We’ll have a resident company staging seven productions starting in February 2011, all Kentucky playwrights; then the next year, we’ll have two locals and bring in others from New York, Chicago, London. But beyond the resident theatre, we are already making agreements with numerous local theatre troupes, poetry groups and musical acts. I think it would be safe to say that five nights each week, for 52 weeks, Louisville residents will have a space to experience the art of today—and that’s just plain exciting. [The Bard’s Town] is not really a Shakespeare in the Park, but a
Humana Festall year 'round. We won’t be playing the Bard of 1600, but rather the bards of today.

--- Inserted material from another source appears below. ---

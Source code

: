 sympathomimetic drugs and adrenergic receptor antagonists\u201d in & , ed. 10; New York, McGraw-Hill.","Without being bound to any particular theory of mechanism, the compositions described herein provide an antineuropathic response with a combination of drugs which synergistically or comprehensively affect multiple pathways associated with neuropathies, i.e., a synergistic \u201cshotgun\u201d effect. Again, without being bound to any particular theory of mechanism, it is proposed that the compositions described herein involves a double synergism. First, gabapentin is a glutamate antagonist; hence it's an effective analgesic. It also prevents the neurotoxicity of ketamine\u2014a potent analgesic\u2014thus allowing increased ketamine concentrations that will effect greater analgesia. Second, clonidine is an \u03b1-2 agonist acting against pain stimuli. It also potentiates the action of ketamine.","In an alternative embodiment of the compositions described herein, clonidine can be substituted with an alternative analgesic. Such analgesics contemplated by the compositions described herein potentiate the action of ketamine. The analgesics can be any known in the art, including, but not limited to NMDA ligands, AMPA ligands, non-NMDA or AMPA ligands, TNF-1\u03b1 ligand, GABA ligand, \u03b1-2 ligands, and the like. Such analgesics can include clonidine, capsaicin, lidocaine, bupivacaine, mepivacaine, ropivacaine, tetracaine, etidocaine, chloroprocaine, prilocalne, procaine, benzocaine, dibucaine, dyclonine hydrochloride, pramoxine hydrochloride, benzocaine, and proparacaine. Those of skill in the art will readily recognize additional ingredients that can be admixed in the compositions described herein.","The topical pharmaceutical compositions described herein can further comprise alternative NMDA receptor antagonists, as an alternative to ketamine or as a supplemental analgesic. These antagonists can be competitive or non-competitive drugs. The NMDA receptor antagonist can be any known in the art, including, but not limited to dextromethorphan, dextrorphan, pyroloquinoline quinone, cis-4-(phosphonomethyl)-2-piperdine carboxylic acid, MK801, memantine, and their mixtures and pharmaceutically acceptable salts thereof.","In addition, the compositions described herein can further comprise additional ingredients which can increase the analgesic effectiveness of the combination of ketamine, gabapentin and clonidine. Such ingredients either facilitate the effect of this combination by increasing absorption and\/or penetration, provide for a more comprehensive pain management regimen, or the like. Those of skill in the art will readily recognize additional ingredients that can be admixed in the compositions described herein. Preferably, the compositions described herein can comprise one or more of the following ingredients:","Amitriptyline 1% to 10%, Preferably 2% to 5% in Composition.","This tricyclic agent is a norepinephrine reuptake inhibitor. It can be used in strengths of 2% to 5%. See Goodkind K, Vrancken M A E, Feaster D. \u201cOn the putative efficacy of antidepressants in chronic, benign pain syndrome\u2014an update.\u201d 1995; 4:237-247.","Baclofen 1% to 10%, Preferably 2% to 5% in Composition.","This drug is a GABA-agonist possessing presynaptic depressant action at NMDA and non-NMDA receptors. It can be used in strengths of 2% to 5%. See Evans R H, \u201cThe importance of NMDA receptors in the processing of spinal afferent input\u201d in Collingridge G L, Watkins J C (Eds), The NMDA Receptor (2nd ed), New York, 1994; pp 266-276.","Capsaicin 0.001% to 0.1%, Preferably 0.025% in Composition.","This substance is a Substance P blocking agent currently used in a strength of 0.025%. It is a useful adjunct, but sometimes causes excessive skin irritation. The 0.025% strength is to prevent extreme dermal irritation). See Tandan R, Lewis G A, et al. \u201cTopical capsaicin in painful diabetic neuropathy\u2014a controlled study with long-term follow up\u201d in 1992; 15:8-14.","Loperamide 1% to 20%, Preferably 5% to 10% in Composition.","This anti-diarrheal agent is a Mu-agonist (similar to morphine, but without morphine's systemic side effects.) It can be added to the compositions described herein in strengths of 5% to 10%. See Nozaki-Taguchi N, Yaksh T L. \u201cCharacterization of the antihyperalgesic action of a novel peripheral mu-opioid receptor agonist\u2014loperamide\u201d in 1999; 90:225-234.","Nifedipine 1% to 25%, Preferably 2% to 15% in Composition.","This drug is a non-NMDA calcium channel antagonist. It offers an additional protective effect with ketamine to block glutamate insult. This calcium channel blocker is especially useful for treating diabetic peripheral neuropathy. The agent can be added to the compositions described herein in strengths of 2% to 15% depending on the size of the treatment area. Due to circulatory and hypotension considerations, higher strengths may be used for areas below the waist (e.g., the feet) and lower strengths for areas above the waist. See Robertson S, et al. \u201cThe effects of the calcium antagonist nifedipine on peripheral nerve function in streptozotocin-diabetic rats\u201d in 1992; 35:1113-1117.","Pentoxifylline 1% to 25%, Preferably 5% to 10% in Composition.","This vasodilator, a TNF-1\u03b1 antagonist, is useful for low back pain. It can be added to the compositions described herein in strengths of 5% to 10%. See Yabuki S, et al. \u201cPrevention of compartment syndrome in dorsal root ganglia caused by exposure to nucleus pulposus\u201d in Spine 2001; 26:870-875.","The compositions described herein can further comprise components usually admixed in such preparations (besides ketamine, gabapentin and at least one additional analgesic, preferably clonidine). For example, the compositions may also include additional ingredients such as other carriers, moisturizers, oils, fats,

The venue will bring patrons in one time
The menu—will the food be so sublime?
(Tell me about the food.)
We’re trying to incorporate a local feel as much as possible, through local sustainable products, Kentucky wines and spirits and beers. As far as the food goes, our chef, Joseph Gadansky, worked as the sous chef at Club Grotto, and we’ve been working closely with him to develop something that works for all of us and be affordable. The fare will be comparable to the Bristol in pricing, but a little more eclectic: bacon-wrapped dates, bourbon tenderloins, bison…even an osso buco[!]. He’s pretty confident that it’ll work.
Besides the name, the pun, the site, “the Bard”
Why do you choose this style, this club you fain
With culinary fare and ale by yard
What background have you with which to begin?
(Will you have drinks or will it just be dinner theatre? And what’s your experience?)
It is not dinner theatre. There is drink service and basically a prix fixe menu, but the dinner and the lounge are separate and self-contained as far as that goes.
Jon DeSalvo is part owner in charge of the restaurant and lounge—head of kitchen, back of house. He owned the Willow Lake Tavern in Anchorage. Scot Atkinson worked with me in the theatre as a producer and director. My most recent and relevant experience has been as head of the Kentucky Theatre Association, being the advocate for theatres on all levels in Kentucky. I do most of the front of the house, plus the marketing and bookkeeping.
You’re renovating years of old hist’ry
(Older than this Elizabethan age)
Have you uncov’red a spot of mystery
As you write tales anew upon this page?
(This building is about a hundred years old, which, contrary to what many people think, is older than the current queen. How’s the renovation going? Any surprises?)
Most of the décor is from a lot of the old theaters of Louisville bridging from one point to the next, and we’re also going to be promoting local artists and sculpture in display. Dave’s covered a lot over of the Judge Roy Bean’s stuff, so we tore down to the exposed brick. You find discoveries that you don’t expect; other stuff hasn’t been all that pleasant.
More than a public house it is to be
You’re raising funds and making plans to show
The kind of live visions that patrons see
And when will the curtain then upward go
(Like any theatrical producer, you’re seeking backers. How can people get in on that?)
You can make a tax-deductible donation through our
website, and also through
DeSalvo, Jon and Atkinson, Scot too
On board this ship at Bardstown and at Speed
I look to see what you three guys will do
And wish a great fulfillment of your deed
(The Bard’s Town, on that road, eighteen-oh-one
The Bard’s Town dot com, now, till op’ning’s done!)
(The Bard’s Town will be located at 1801 Bardstown Road, and is online at www.thebardstown.com.)